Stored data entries
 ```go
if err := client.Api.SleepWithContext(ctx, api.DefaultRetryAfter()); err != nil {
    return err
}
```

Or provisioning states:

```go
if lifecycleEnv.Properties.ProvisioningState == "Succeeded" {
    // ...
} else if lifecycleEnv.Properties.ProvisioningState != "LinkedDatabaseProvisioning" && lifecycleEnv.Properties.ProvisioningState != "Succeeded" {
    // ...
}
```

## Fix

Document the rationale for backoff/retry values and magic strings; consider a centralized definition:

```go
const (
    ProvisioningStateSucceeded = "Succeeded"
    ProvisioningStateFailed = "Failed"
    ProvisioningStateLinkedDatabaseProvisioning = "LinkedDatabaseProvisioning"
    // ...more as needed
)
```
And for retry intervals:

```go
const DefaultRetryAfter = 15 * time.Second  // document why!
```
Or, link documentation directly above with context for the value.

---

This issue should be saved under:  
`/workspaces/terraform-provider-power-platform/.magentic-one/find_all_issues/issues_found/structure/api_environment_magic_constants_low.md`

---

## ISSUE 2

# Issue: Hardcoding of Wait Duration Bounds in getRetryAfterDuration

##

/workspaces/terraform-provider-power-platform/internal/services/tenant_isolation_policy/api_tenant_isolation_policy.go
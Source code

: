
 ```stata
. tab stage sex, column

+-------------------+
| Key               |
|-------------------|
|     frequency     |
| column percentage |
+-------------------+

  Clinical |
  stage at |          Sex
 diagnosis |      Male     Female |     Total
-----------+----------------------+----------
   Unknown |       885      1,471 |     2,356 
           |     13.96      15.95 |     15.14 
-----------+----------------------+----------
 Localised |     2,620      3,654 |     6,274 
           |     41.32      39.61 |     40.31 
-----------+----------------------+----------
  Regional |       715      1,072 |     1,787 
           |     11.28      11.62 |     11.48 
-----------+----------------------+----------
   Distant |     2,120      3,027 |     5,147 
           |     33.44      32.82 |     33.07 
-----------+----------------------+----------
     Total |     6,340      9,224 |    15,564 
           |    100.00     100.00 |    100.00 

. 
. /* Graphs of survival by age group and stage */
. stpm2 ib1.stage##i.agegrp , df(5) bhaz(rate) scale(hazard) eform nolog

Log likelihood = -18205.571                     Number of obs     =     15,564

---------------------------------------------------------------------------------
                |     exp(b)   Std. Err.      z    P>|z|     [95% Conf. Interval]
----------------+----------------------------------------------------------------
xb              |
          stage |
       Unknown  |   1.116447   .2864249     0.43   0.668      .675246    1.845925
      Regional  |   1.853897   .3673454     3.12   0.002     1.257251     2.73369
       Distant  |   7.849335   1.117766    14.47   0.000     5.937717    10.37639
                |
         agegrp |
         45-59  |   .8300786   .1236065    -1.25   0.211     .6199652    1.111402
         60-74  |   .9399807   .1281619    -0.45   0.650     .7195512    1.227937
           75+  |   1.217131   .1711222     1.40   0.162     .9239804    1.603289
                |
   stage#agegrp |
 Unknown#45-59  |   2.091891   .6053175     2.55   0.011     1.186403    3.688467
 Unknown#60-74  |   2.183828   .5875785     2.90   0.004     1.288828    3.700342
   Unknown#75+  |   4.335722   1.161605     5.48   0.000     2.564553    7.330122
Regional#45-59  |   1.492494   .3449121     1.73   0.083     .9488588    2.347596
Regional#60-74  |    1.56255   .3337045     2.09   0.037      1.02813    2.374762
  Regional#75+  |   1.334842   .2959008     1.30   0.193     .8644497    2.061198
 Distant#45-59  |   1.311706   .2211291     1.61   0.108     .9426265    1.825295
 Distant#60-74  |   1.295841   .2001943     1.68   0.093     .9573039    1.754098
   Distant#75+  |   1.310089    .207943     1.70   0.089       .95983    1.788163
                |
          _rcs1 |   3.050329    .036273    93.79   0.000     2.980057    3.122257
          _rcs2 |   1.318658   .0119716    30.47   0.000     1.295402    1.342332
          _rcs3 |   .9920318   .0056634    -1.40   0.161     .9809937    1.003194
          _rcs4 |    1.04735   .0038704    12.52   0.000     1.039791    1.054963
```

- **Your task**:
Each entry above is to be copied out exactly.

- **Result**:
 ```go
if err := client.Api.SleepWithContext(ctx, api.DefaultRetryAfter()); err != nil {
    return err
}
```

Or provisioning states:

```go
if lifecycleEnv.Properties.ProvisioningState == "Succeeded" {
    // ...
} else if lifecycleEnv.Properties.ProvisioningState != "LinkedDatabaseProvisioning" && lifecycleEnv.Properties.ProvisioningState != "Succeeded" {
    // ...
}
```

## Fix

Document the rationale for backoff/retry values and magic strings; consider a centralized definition:

```go
const (
    ProvisioningStateSucceeded = "Succeeded"
    ProvisioningStateFailed = "Failed"
    ProvisioningStateLinkedDatabaseProvisioning = "LinkedDatabaseProvisioning"
    // ...more as needed
)
```
And for retry intervals:

```go
const DefaultRetryAfter = 15 * time.Second  // document why!
```
Or, link documentation directly above with context for the value.

---

This issue should be saved under:  
`/workspaces/terraform-provider-power-platform/.magentic-one/find_all_issues/issues_found/structure/api_environment_magic_constants_low.md`

---

## ISSUE 2

# Issue: Hardcoding of Wait Duration Bounds in getRetryAfterDuration

##

/workspaces/terraform-provider-power-platform/internal/services/tenant_isolation_policy/api_tenant_isolation_policy.go
Source code

:
 ```stata
. tab stage sex, column

+-------------------+
| Key               |
|-------------------|
|     frequency     |
| column percentage |
+-------------------+

  Clinical |
  stage at |          Sex
 diagnosis |      Male     Female |     Total
-----------+----------------------+----------
   Unknown |       885      1,471 |     2,356 
           |     13.96      15.95 |     15.14 
-----------+----------------------+----------
 Localised |     2,620      3,654 |     6,274 
           |     41.32      39.61 |     40.31 
-----------+----------------------+----------
  Regional |       715      1,072 |     1,787 
           |     11.28      11.62 |     11.48 
-----------+----------------------+----------
   Distant |     2,120      3,027 |     5,147 
           |     33.44      32.82 |     33.07 
-----------+----------------------+----------
     Total |     6,340      9,224 |    15,564 
           |    100.00     100.00 |    100.00 

. 
. /* Graphs of survival by age group and stage */
. stpm2 ib1.stage##i.agegrp , df(5) bhaz(rate) scale(hazard) eform nolog

Log likelihood = -18205.571                     Number of obs     =     15,564

---------------------------------------------------------------------------------
                |     exp(b)   Std. Err.      z    P>|z|     [95% Conf. Interval]
----------------+----------------------------------------------------------------
xb              |
          stage |
       Unknown  |   1.116447   .2864249     0.43   0.668      .675246    1.845925
      Regional  |   1.853897   .3673454     3.12   0.002     1.257251     2.73369
       Distant  |   7.849335   1.117766    14.47   0.000     5.937717    10.37639
                |
         agegrp |
         45-59  |   .8300786   .1236065    -1.25   0.211     .6199652    1.111402
         60-74  |   .9399807   .1281619    -0.45   0.650     .7195512    1.227937
           75+  |   1.217131   .1711222     1.40   0.162     .9239804    1.603289
                |
   stage#agegrp |
 Unknown#45-59  |   2.091891   .6053175     2.55   0.011     1.186403    3.688467
 Unknown#60-74  |   2.183828   .5875785     2.90   0.004     1.288828    3.700342
   Unknown#75+  |   4.335722   1.161605     5.48   0.000     2.564553    7.330122
Regional#45-59  |   1.492494   .3449121     1.73   0.083     .9488588    2.347596
Regional#60-74  |    1.56255   .3337045     2.09   0.037      1.02813    2.374762
  Regional#75+  |   1.334842   .2959008     1.30   0.193     .8644497    2.061198
 Distant#45-59  |   1.311706   .2211291     1.61   0.108     .9426265    1.825295
 Distant#60-74  |   1.295841   .2001943     1.68   0.093     .9573039    1.754098
   Distant#75+  |   1.310089    .207943     1.70   0.089       .95983    1.788163
                |
          _rcs1 |   3.050329    .036273    93.79   0.000     2.980057    3.122257
          _rcs2 |   1.318658   .0119716    30.47   0.000     1.295402    1.342332
          _rcs3 |   .9920318   .0056634    -1.40   0.161     .9809937    1.003194
          _rcs4 |    1.04735   .0038704    12.52   0.000     1.039791    1.054963
```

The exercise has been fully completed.